Figure 6. Inhibition of thrombin generation at time of scheduled or unscheduled necropsy is observed in animals euthanized prior to the 45-day study endpoint. Thrombin generation was severely inhibited among animals euthanized prior to the study endpoint due to meeting the criteria for imminent mortality. Data is reported as the peak height (Thrombin, nM), lag time, time to peak, and estimated potential for thrombin generation (area under the curve).

Figure 7. ADAMTS13 percent activity, plasminogen, and fibrin degradation products.
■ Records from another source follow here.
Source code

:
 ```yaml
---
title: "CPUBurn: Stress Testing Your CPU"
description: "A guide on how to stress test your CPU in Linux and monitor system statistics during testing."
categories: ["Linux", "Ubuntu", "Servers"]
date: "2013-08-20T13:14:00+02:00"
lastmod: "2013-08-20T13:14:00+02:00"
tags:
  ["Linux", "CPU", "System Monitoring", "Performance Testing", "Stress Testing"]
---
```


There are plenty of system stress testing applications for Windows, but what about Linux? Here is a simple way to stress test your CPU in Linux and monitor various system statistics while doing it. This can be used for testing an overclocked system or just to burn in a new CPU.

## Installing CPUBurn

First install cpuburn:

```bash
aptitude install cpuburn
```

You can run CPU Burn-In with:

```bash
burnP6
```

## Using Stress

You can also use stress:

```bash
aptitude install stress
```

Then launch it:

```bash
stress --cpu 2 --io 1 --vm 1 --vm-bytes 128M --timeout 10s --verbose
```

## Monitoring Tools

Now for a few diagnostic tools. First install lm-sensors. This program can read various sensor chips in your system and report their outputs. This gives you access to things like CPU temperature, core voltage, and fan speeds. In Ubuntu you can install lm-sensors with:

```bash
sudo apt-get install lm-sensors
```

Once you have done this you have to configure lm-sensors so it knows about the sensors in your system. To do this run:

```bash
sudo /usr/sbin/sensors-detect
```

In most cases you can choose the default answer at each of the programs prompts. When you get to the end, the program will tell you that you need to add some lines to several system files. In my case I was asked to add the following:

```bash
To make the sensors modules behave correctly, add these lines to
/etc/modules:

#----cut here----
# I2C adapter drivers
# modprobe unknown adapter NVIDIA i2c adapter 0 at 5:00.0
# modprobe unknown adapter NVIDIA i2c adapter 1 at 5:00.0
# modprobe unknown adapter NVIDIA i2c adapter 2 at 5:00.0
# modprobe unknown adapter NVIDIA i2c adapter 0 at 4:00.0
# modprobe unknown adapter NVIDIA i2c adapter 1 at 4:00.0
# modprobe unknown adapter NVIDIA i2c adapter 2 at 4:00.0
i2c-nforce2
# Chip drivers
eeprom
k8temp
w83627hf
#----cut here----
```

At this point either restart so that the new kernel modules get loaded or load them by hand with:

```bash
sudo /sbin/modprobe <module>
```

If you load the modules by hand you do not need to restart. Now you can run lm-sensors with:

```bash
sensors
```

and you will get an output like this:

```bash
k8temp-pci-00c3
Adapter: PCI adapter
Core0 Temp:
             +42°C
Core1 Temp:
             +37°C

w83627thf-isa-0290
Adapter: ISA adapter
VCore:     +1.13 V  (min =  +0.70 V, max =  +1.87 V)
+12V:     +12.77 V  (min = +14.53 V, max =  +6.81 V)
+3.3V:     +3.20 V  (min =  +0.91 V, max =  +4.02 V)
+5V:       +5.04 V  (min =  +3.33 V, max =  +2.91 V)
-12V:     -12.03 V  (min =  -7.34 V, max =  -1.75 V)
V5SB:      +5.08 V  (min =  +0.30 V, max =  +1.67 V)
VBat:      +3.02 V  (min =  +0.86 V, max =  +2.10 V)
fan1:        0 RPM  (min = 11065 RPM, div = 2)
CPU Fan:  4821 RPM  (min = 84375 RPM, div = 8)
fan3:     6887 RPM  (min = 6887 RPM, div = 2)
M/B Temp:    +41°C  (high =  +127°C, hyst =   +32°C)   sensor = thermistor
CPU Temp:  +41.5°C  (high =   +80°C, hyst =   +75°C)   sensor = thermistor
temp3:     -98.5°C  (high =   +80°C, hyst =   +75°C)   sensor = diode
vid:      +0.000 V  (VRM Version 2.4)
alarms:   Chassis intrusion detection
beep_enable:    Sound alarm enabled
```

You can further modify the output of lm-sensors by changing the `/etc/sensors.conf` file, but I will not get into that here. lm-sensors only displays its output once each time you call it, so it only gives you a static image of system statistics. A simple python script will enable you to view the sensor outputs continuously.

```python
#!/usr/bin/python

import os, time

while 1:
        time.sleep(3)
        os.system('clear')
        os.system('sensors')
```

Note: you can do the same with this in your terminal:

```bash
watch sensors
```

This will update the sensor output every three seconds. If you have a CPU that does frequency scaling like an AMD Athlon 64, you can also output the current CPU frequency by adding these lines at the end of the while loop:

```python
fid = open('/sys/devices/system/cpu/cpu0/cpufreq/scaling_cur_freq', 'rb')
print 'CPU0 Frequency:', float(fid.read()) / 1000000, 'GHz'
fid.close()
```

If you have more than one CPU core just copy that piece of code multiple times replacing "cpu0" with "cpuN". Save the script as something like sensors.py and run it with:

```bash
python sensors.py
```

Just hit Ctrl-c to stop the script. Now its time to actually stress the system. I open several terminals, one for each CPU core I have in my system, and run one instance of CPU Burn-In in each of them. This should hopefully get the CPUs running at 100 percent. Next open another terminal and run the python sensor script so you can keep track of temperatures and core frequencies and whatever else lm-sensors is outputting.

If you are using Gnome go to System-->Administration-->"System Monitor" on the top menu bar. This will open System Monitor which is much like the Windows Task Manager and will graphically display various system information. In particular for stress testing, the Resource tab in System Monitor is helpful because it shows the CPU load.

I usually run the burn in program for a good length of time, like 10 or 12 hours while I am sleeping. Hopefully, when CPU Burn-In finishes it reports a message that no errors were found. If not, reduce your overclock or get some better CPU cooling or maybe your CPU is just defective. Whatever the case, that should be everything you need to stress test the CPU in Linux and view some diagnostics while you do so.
Figure 8. Top Panel: Masson’s trichrome staining of the small intestine. There were no significant differences in radiation-induced effects in the duodenum, jejunum, or ileum. (A) Microscopic exam of small intestines from animals exposed to 6.5 Gy TBI and surviving to day 45 reveals dilation of submucosal blood vessels (arrow), elongation of crypts, loss of surface epithelial cells, and mucosal hemorrhage (arrow head). (B) Findings in animals exposed to 7.5 Gy and euthanized during the second week included intact villi but with loss of epithelial cells, particularly at the tips along the length of the small intestine. Mucosal hemorrhage (arrowheads in 20X photomicrograph) was also a histological feature at this time. (C–D) At 45-days post-exposure to 7.5 Gy TBI, complete loss of villi and crypts with replacement by inflammatory infiltrate (arrows) and mucosal hemorrhage (arrowhead) were observed, suggesting persistent GI damage. (E) Damage to the small intestine was variable among animals in the 8.5 to 9.5 Gy arms that expired prior to the study endpoint of 45-days. Findings include evidence of submucosal edema and vasodilation (arrow, E). (F) Epithelial sloughing, loss of villi and crypts, mucosal and submucosal hemorrhage (arrowheads) were observed. All images were taken at 10x magnification, unless otherwise noted above. Bottom Panel: Masson’s trichrome staining of the colon. Overall, there was less damage to the colon than to the small intestines at all radiation doses. Animals exposed to 6.5 or 7.5 Gy TBI and surviving to day 45 had mostly intact epithelial layers in the colon (arrows, G-J). Findings included abnormal crypts (I, J) and increased mucosal depth (shown by lines in J). In animals exposed to 8.5 and 9.5 Gy, damage to the colon was somewhat variable. Findings included increased deposition of collagen strands in the submucosa (K, arrow), loss of surface epithelial cells (arrows, L, M) and disorganized crypts (L - N). All images were taken at 10x magnification, unless otherwise noted above.